Child marriage still rampant: Report

Published On: July 5, 2016 03:00 AM NPT By: Shraddha Amatya

KATHMANDU, July 5: Although child marriage is illegal in Nepal, it is still practiced in various parts of the country. Kapilvastu and Rupandehi, two tarai districts, have the highest rate of child marriage among all the districts in the country.

An estimated 15 million girls under 18 are married globally every year. Nepal ranks 20th in child marriage around the world, according to a recently published Community Participatory Analysis (CPA) report of CARE Nepal, a humanitarian organization fighting global poverty.

Although the legal age for marriage for men and women is 20, 41 percent of women aged 20-24 were married before the age of 18, the report stated. Likewise, 21 percent of girls were married at the age 15-19.

The report attributed gender inequality, economic constraints, lack of education, poverty and traditional social norms as the main reasons for child marriage.

The Sustainable Development Goals (SDGs), an intergovernmental set of global goals and targets for sustainable developments adopted by United Nations, reflects good health and well being; quality education; and gender equality as three of the important goals among the designated 17 goals to be met by 2030.

Goal 5 of the SDGs aims at achieving gender equality and empowering all women and girls. One of the targets of Goal 5 is to "Eliminate all harmful practices, such as child, early and forced marriage and female genital mutilation."

“It isn't that parent's aren't aware about the issue, parent actually are. But it is the community in which they live that provokes them to commit such an illegal act,” said Dr. Popular Gentle, program director of CARE Nepal.
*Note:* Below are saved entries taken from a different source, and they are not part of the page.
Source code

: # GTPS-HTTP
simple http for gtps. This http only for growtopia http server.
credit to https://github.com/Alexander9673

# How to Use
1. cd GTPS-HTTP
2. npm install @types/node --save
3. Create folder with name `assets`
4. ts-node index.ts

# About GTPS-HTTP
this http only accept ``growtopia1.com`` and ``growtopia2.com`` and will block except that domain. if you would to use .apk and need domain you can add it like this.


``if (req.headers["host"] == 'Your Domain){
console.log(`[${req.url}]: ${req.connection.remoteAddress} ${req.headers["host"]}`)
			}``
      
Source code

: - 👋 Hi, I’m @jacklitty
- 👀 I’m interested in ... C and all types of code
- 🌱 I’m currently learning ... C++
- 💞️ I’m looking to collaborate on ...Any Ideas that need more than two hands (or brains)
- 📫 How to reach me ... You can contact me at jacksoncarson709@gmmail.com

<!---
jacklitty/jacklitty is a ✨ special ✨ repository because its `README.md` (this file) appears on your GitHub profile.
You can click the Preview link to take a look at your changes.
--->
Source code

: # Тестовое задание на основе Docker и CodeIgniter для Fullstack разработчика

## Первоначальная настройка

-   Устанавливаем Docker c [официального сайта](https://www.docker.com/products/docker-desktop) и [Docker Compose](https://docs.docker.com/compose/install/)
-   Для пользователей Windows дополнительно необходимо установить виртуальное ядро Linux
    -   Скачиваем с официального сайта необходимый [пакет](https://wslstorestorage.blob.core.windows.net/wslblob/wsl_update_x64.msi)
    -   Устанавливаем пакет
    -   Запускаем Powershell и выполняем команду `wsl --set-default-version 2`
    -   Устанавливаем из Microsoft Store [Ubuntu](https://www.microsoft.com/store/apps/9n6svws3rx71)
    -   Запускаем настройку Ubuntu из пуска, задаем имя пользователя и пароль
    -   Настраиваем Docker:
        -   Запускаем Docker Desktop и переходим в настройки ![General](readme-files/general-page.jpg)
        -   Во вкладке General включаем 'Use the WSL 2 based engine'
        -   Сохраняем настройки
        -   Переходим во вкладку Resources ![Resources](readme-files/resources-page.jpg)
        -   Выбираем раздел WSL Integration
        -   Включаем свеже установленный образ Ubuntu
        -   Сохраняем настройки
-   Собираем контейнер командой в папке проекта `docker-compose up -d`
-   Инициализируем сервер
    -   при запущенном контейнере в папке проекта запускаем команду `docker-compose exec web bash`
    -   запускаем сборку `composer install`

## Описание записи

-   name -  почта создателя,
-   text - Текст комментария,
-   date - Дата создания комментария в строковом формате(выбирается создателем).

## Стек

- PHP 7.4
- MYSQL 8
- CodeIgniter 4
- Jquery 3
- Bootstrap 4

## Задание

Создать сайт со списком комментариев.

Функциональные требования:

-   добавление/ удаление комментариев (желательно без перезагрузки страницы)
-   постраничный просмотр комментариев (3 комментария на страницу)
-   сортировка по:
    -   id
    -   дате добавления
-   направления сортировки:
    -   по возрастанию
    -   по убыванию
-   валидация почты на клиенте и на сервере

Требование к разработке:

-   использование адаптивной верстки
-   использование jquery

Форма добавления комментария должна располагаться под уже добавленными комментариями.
According to him, the case of child marriage has been increasing at a faster rate in hills but slowly in tarai areas due to socio structure. “Dowry is a practice that encourages child marriage amongst the poor and very poor population especially in tarai region,” he said.

The research stated that both male and female children bear the consequences of child marriage. While girls are forced to drop out of school at a very young age, boys have to start finding jobs to sustain their family and shoulder additional responsibilities.

The government has been waging a decisive battle against child marriage.

Lora Wuennenberg, country director for Care Nepal, emphasized on the change being possible only if individuals are motivated to make changes regarding the issue.

She emphasized on expanding and promoting access to both formal and non-formal education and training opportunities to reduce child marriage.